Deep learning can be customized to algorithms that can identify early development of tumours in the lungs, breasts, brains, etc. This happens because the algorithms cn=an be designed to provide information about the patterns in patients and the development of the disease and alert an early detection. Algorithms can be trained to recognize intricate patterns in radiographic imaging data. Researchers all over the world have tried to benefit from these tools to detect essential features from gene expression data, to identify brain cells of breast cancer. Houston Methodist Research developed such a device, and this resulted in the information generation getting 30 times faster than that of a human report.

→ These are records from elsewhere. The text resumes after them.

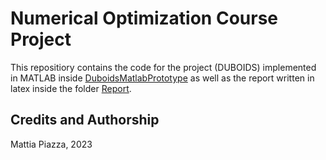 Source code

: # Numerical Optimization Course Project

This repositiory contains the code for the project (DUBOIDS) implemented in MATLAB inside [DuboidsMatlabPrototype](./DuboidsMatlabPrototype/) as well as the report written in latex inside the folder [Report](./Report/).

<!-- credits and authorship -->
## Credits and Authorship
Mattia Piazza, 2023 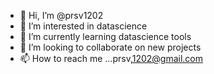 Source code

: - 👋 Hi, I’m @prsv1202
- 👀 I’m interested in datascience
- 🌱 I’m currently learning datascience tools
- 💞️ I’m looking to collaborate on new projects
- 📫 How to reach me ...prsv,1202@gmail.com

<!---
prsv1202/prsv1202 is a ✨ special ✨ repository because its `README.md` (this file) appears on your GitHub profile.
You can click the Preview link to take a look at your changes.
--->
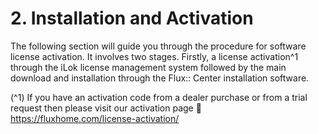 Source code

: # 2. Installation and Activation

The following section will guide you through the procedure for software license activation. It involves two stages. Firstly, a license activation^1 through the iLok license
management system followed by the main download and installation through the
Flux:: Center installation software.

(^1) If you have an activation code from a dealer purchase or from a trial request then please visit
our activation page  https://fluxhome.com/license-activation/

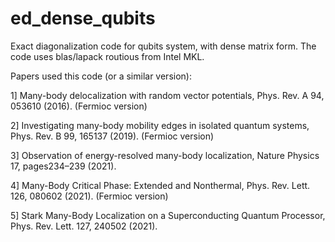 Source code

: # ed_dense_qubits

Exact diagonalization code for qubits system, with dense matrix form. The code uses blas/lapack routious from Intel MKL.  

Papers used this code (or a similar version):

1] Many-body delocalization with random vector potentials, Phys. Rev. A 94, 053610 (2016). (Fermioc version)

2] Investigating many-body mobility edges in isolated quantum systems, Phys. Rev. B 99, 165137 (2019). (Fermioc version)

3] Observation of energy-resolved many-body localization, Nature Physics 17, pages234–239 (2021).

4] Many-Body Critical Phase: Extended and Nonthermal, Phys. Rev. Lett. 126, 080602 (2021). (Fermioc version)

5] Stark Many-Body Localization on a Superconducting Quantum Processor, Phys. Rev. Lett. 127, 240502 (2021).
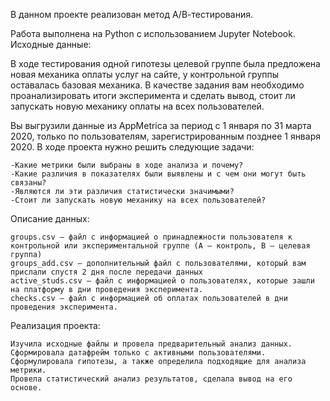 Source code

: В данном проекте реализован метод А/В-тестирования.

Работа выполнена на Python с использованием Jupyter Notebook.
Исходные данные:

В ходе тестирования одной гипотезы целевой группе была предложена новая механика оплаты услуг на сайте, у контрольной группы оставалась базовая механика. В качестве задания вам необходимо проанализировать итоги эксперимента и сделать вывод, стоит ли запускать новую механику оплаты на всех пользователей.

Вы выгрузили данные из AppMetrica за период с 1 января по 31 марта 2020, только по пользователям, зарегистрированным позднее 1 января 2020.
В ходе проекта нужно решить следующие задачи:

    -Какие метрики были выбраны в ходе анализа и почему?
    -Какие различия в показателях были выявлены и с чем они могут быть связаны?
    -Являются ли эти различия статистически значимыми?
    -Стоит ли запускать новую механику на всех пользователей?

Описание данных:

    groups.csv – файл с информацией о принадлежности пользователя к контрольной или экспериментальной группе (А – контроль, B – целевая группа) 
    groups_add.csv – дополнительный файл с пользователями, который вам прислали спустя 2 дня после передачи данных
    active_studs.csv – файл с информацией о пользователях, которые зашли на платформу в дни проведения эксперимента. 
    checks.csv – файл с информацией об оплатах пользователей в дни проведения эксперимента. 

Реализация проекта:

    Изучила исходные файлы и провела предварительный анализ данных.
    Сформировала датафрейм только с активными пользователями.
    Сформулировала гипотезы, а также определила подходящие для анализа метрики.
    Провела статистический анализ результатов, сделала вывод на его основе.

A research paper published by Stanford University researchers has shown that their convolutional neural network (CNN) achieves performance on par with all tested experts when classifying skin cancer. Google’s CNN system has demonstrated the ability to identify deadline skin cancers at an accuracy rate on par with practitioners, potentially extending diagnosis reach outside the clinic and into service-based apps that have been popping up as mobile access expands worldwide.

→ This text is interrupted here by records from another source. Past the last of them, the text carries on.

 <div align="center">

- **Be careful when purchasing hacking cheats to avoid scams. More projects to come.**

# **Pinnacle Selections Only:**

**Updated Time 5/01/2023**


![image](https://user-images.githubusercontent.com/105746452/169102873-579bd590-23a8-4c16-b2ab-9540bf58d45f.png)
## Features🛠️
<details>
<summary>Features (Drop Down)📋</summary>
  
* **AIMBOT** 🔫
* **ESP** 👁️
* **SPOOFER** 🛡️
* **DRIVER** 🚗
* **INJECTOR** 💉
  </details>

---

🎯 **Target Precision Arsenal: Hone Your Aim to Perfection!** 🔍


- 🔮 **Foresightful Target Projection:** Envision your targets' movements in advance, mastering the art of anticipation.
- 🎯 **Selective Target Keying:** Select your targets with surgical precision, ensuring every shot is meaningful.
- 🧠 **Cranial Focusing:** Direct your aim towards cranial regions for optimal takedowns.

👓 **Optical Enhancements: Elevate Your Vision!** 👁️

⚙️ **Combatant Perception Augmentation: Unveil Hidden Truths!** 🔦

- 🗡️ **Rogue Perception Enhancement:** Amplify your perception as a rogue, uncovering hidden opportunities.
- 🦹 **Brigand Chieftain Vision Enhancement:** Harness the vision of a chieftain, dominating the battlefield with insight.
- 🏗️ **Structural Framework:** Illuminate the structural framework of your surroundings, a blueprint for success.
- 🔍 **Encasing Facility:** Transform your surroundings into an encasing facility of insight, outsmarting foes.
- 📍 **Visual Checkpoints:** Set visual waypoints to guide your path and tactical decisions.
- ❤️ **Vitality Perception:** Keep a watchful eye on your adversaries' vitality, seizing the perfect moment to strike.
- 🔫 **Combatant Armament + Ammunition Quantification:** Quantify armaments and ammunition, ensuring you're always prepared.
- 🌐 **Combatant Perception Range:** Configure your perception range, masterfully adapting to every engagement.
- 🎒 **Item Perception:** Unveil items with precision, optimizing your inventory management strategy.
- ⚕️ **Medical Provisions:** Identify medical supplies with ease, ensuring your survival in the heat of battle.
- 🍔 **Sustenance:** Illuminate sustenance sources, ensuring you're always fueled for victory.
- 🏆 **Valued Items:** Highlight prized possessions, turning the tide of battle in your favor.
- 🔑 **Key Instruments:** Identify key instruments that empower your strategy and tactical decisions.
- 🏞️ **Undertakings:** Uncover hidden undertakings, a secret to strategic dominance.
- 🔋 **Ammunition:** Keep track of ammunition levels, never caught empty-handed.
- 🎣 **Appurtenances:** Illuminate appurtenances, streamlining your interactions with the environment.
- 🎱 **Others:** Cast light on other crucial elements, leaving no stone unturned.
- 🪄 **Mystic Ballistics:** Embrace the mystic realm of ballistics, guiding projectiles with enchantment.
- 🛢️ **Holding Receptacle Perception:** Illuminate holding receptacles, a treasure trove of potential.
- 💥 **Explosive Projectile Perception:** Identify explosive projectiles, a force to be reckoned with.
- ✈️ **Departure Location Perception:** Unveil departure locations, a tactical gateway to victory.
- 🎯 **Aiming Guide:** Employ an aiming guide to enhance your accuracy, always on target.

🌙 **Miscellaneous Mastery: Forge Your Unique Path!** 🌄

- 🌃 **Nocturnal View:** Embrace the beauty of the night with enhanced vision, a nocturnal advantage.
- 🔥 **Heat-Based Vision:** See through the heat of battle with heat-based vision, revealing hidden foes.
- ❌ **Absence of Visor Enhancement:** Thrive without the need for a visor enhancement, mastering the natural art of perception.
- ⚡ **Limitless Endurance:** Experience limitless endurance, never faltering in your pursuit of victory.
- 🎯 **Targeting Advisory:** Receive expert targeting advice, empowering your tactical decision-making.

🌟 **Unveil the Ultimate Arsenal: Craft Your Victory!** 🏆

Convolutional Neural Networks can be used for the diagnosis of skin cancer that otherwise relies on procedures including clinical screening, dermoscopic analysis, and histopathological examination. This process usually takes up a lot of time. Still, machine learning models are trained using thousands of images of malignant and benign skin lesions, which increases the accuracy of detection by 87-95%.
AI and machine learning can potentially help develop and improve the pharma sector too. The applications of DNNs in drug discovery have been numerous and include bioactivity prediction, de novo molecular design, synthesis prediction, and biological image analysis. One advantage of DNNs is that they have several different flexible architectures and are thus used to answer a variety of questions. The use of machine learning can be put to use from initial screening of drug compounds and their consequent results based on biological factors.

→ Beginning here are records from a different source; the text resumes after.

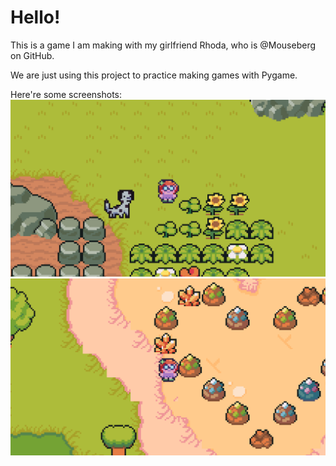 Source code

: # Hello!

This is a game I am making with my girlfriend Rhoda, who is @Mouseberg on GitHub.

We are just using this project to practice making games with Pygame.

Here're some screenshots:
![Screenshot of Game](preview\img\capture_1.PNG)
![Screenshot of Game](preview\img\capture_2.PNG)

The NLP tool can successfully read and interpret thousands of reports and get us years ahead in the field. A team of researchers from the U.S. and Ireland worked together to conduct a study on Adverse Drug Events (ADEs) using text mining, predictive analytics, and neural networks to analyze vast databases of medical literature and social media posts for comments related to drug side effects. They were able to list the side effects of the respective drugs with the help of these machine learning tools.
4. NLP in Administration
Natural Language Processing can help doctors and other medical staff to avoid filing reports manually, and let the software do it. More than 80% of respondents reported a physician’s burnout problem. By leveraging NLP tools that use algorithms to identify and categorize words and phrases, physicians can dictate notes directly to EHRs during patient visits. This will facilitate the administrative work of hospitals and increase efficiencies and clarity in the reports. These tools will help the doctors to spend more time with the patients.
We have seen the potential of machine learning is not just healthcare, but various other sectors. This latest development in technology and science is grasping new heights with every advancement and making our lives easier and more comfortable. This is the inception of an era and is yet to bewilder us with its abilities.